The latest BMI India Retail report (Q4, 2011) pegs the Indian retail industry at 411 billion USD, projected to double by 2015. That's an enormous growth rate and this only accelerates further when we talk about the organized retail that stands today at 6% of the entire retail pie - at roughly 25 billion USD. To sample the implication of this growth, consider this - a whopping 6 million sq. ft. of retail space was added just in the first half of 2011! Online retail itself is growing at 35%, annually. The point is - at 22% of the GDP, the potential and importance of the Indian retail industry is unquestionable.
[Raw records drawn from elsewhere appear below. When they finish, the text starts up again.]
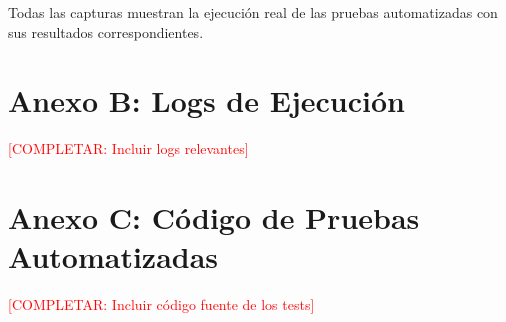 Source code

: \documentclass[12pt,a4paper]{article}
\begin{document}
Todas las capturas muestran la ejecución real de las pruebas automatizadas con sus resultados correspondientes.

\section{Anexo B: Logs de Ejecución}
\textcolor{red}{[COMPLETAR: Incluir logs relevantes]}

\section{Anexo C: Código de Pruebas Automatizadas}
\textcolor{red}{[COMPLETAR: Incluir código fuente de los tests]}

\end{document}
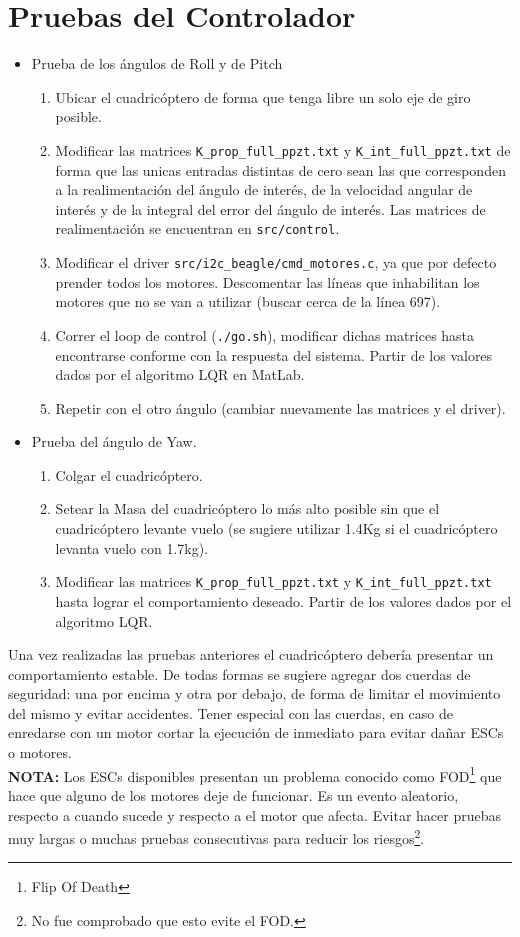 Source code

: \documentclass[main]{subfiles}
\begin{document}
\section{Pruebas del Controlador}
\begin{itemize}
\item Prueba de los \'angulos de Roll y de Pitch
	\begin{enumerate}
	\item Ubicar el cuadric\'optero de forma que tenga libre un solo eje de giro posible.
        \item Modificar las matrices \verb+K_prop_full_ppzt.txt+ y \verb+K_int_full_ppzt.txt+ de forma que las unicas entradas distintas de cero sean las que corresponden a la realimentaci\'on del \'angulo de inter\'es, de la velocidad angular de inter\'es y de la integral del error del \'angulo de inter\'es. Las matrices de realimentaci\'on se encuentran en \verb+src/control+.
        \item Modificar el driver \verb+src/i2c_beagle/cmd_motores.c+, ya que por defecto prender todos los motores. Descomentar las l\'ineas que inhabilitan los motores que no se van a utilizar (buscar cerca de la l\'inea 697).
	\item Correr el loop de control (\verb+./go.sh+), modificar dichas matrices hasta encontrarse conforme con la respuesta del sistema. Partir de los valores dados por el algoritmo LQR en MatLab.
	\item Repetir con el otro \'angulo (cambiar nuevamente las matrices y el driver).
	\end{enumerate}
\item Prueba del \'angulo de Yaw.
	\begin{enumerate}
	\item Colgar el cuadric\'optero.
	\item Setear la Masa del cuadric\'optero lo m\'as alto posible sin que el cuadric\'optero levante vuelo (se sugiere utilizar 1.4Kg si el cuadric\'optero levanta vuelo con 1.7kg).
	\item Modificar las matrices \verb+K_prop_full_ppzt.txt+ y \verb+K_int_full_ppzt.txt+ hasta lograr el comportamiento deseado. Partir de los valores dados por el algoritmo LQR.
	\end{enumerate}
\end{itemize}
Una vez realizadas las pruebas anteriores el cuadric\'optero deber\'ia presentar un comportamiento estable. De todas formas se sugiere agregar dos cuerdas de seguridad: una por encima y otra por debajo, de forma de limitar el movimiento del mismo y evitar accidentes. Tener especial con las cuerdas, en caso de enredarse con un motor cortar la ejecuci\'on de inmediato para evitar da\~nar ESCs o motores.\\

\textbf{NOTA:} Los ESCs disponibles presentan un problema conocido como FOD\footnote{Flip Of Death} que hace que alguno de los motores deje de funcionar. Es un evento aleatorio, respecto a cuando sucede y respecto a el motor que afecta. Evitar hacer pruebas muy largas o muchas pruebas consecutivas para reducir los riesgos\footnote{No fue comprobado que esto evite el FOD.}.
\end{document}

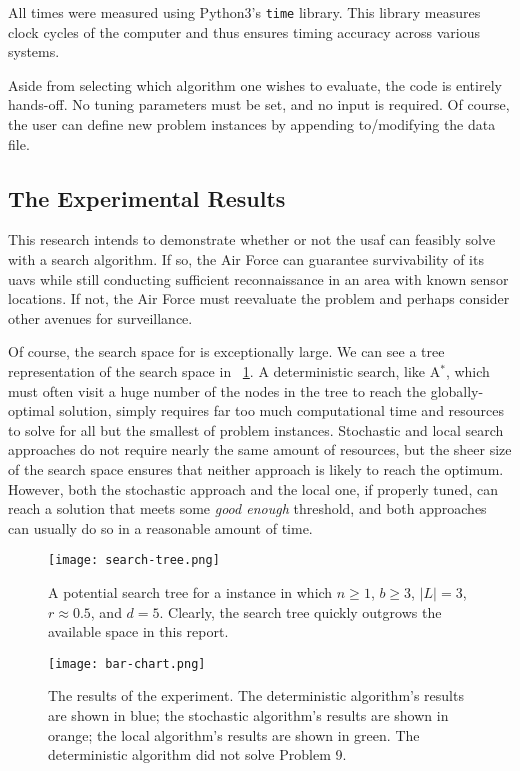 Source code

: \documentclass[../main.tex]{subfiles}
\begin{document}
All times were measured using Python3's \texttt{time} library. This library measures clock cycles of the computer and thus ensures timing accuracy across various systems.

Aside from selecting which algorithm one wishes to evaluate, the code is entirely hands-off. No tuning parameters must be set, and no input is required. Of course, the user can define new problem instances by appending to/modifying the data file.

\subsection{The Experimental Results}

This research intends to demonstrate whether or not the \ac{usaf} can feasibly solve \probs with a search algorithm. If so, the Air Force can guarantee survivability of its \acp{uav} while still conducting sufficient reconnaissance in an area with known sensor locations. If not, the Air Force must reevaluate the problem and perhaps consider other avenues for surveillance.

Of course, the search space for \probs is exceptionally large. We can see a tree representation of the search space in \figurename\ \ref{fig:search-tree}. A deterministic search, like A$^*$, which must often visit a huge number of the nodes in the tree to reach the globally-optimal solution, simply requires far too much computational time and resources to solve \probs for all but the smallest of problem instances. Stochastic and local search approaches do not require nearly the same amount of resources, but the sheer size of the search space ensures that neither approach is likely to reach the optimum. However, both the stochastic approach and the local one, if properly tuned, can reach a solution that meets some \textit{good enough} threshold, and both approaches can usually do so in a reasonable amount of time.

\begin{figure}
    \centerline{\texttt{[image: search-tree.png]}}
    \caption{A potential search tree for a \probs instance in which $n\geq 1$, $b\geq 3$, $|L|=3$, $r\approx 0.5$, and $d=5$. Clearly, the search tree quickly outgrows the available space in this report.}
    \label{fig:search-tree}
\end{figure}

\begin{figure}
    \centerline{\texttt{[image: bar-chart.png]}}
    \caption{The results of the experiment. The deterministic algorithm's results are shown in blue; the stochastic algorithm's results are shown in orange; the local algorithm's results are shown in green. The deterministic algorithm did not solve Problem 9.}
    \label{fig:results-bar-chart}
\end{figure}
\end{document}
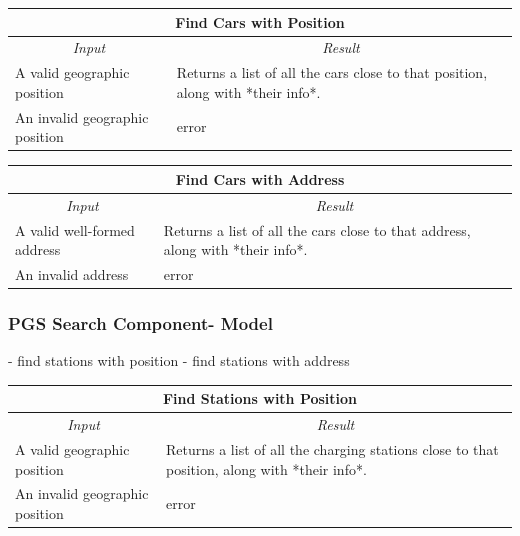 \documentclass[english]{article}
\begin{document}
\begin{center}

	\begin{tabular}{ | p{6cm} | p{6cm} | }
		\multicolumn{2}{|c|}{\textbf{Find Cars with Position}} \\
		\hline
		\multicolumn{1}{|c|}{\textit{Input}} & \multicolumn{1}{c|}{\textit{Result}} \\
		\hline
		A valid geographic position & Returns a list of all the cars close to that position, along with *their info*. \\
		\hline
		An invalid geographic position & error \\
		\hline
	\end{tabular}
\end{center}

\begin{center}

	\begin{tabular}{ | p{6cm} | p{6cm} | }
		\hline 
		\multicolumn{2}{|c|}{\textbf{Find Cars with Address}} \\
		\hline
		\multicolumn{1}{|c|}{\textit{Input}} & \multicolumn{1}{c|}{\textit{Result}} \\
		\hline
		A valid well-formed address & Returns a list of all the cars close to that address, along with *their info*. \\
		\hline
		An invalid address & error \\
		\hline
	\end{tabular}
\end{center}

\subsubsection{PGS Search Component- Model}
- find stations with position
- find stations with address


\begin{center}

	\begin{tabular}{ | p{6cm} | p{6cm} | }
		\hline 
		\multicolumn{2}{|c|}{\textbf{Find Stations with Position}} \\
		\hline
		\multicolumn{1}{|c|}{\textit{Input}} & \multicolumn{1}{c|}{\textit{Result}} \\
		\hline
		A valid geographic position & Returns a list of all the charging stations close to that position, along with *their info*. \\
		\hline
		An invalid geographic position & error \\
		\hline
	\end{tabular}
\end{center}
\end{document}
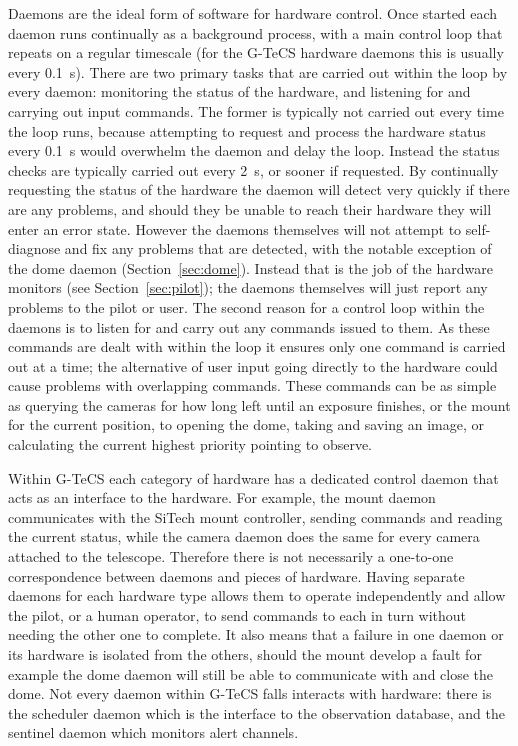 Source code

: \begin{colsection}
\begin{colsection}
Daemons are the ideal form of software for hardware control. Once started each daemon runs continually as a background process, with a main control loop that repeats on a regular timescale (for the G-TeCS hardware daemons this is usually every \SI{0.1}{\second}). There are two primary tasks that are carried out within the loop by every daemon: monitoring the status of the hardware, and listening for and carrying out input commands. The former is typically not carried out every time the loop runs, because attempting to request and process the hardware status every \SI{0.1}{\second} would overwhelm the daemon and delay the loop. Instead the status checks are typically carried out every \SI{2}{\second}, or sooner if requested. By continually requesting the status of the hardware the daemon will detect very quickly if there are any problems, and should they be unable to reach their hardware they will enter an error state. However the daemons themselves will not attempt to self-diagnose and fix any problems that are detected, with the notable exception of the dome daemon (Section~\ref{sec:dome}). Instead that is the job of the hardware monitors (see Section~\ref{sec:pilot}); the daemons themselves will just report any problems to the pilot or user. The second reason for a control loop within the daemons is to listen for and carry out any commands issued to them. As these commands are dealt with within the loop it ensures only one command is carried out at a time; the alternative of user input going directly to the hardware could cause problems with overlapping commands. These commands can be as simple as querying the cameras for how long left until an exposure finishes, or the mount for the current position, to opening the dome, taking and saving an image, or calculating the current highest priority pointing to observe.

Within G-TeCS each category of hardware has a dedicated control daemon that acts as an interface to the hardware. For example, the mount daemon communicates with the SiTech mount controller, sending commands and reading the current status, while the camera daemon does the same for every camera attached to the telescope. Therefore there is not necessarily a one-to-one correspondence between daemons and pieces of hardware. Having separate daemons for each hardware type allows them to operate independently and allow the pilot, or a human operator, to send commands to each in turn without needing the other one to complete. It also means that a failure in one daemon or its hardware is isolated from the others, should the mount develop a fault for example the dome daemon will still be able to communicate with and close the dome. Not every daemon within G-TeCS falls interacts with hardware: there is the scheduler daemon which is the interface to the observation database, and the sentinel daemon which monitors alert channels.


\end{colsection}
\end{colsection}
With high growth (and low entry barriers), comes high competition. And, high competition has its own set of implications for the industry, the root of which is - you cannot afford to lose on customer service. In supply chain terms, your supply chain reliability and responsiveness have to be (and perceived, too) best or at least at par with the competition. Moreover in growing economies like India the retail industry is typically characterized by volatility which translates to a strong need for flexible and scalable supply chains.
Now, when we speak of competition and high volumes, we can’t leave out the most important aspect of profitability (and survival) - Cost! Customers today have more choices than ever before and the Indian customer does not only demand more value but it expects this at less cost. 'More for less' seems the mantra, this season and its here to stay.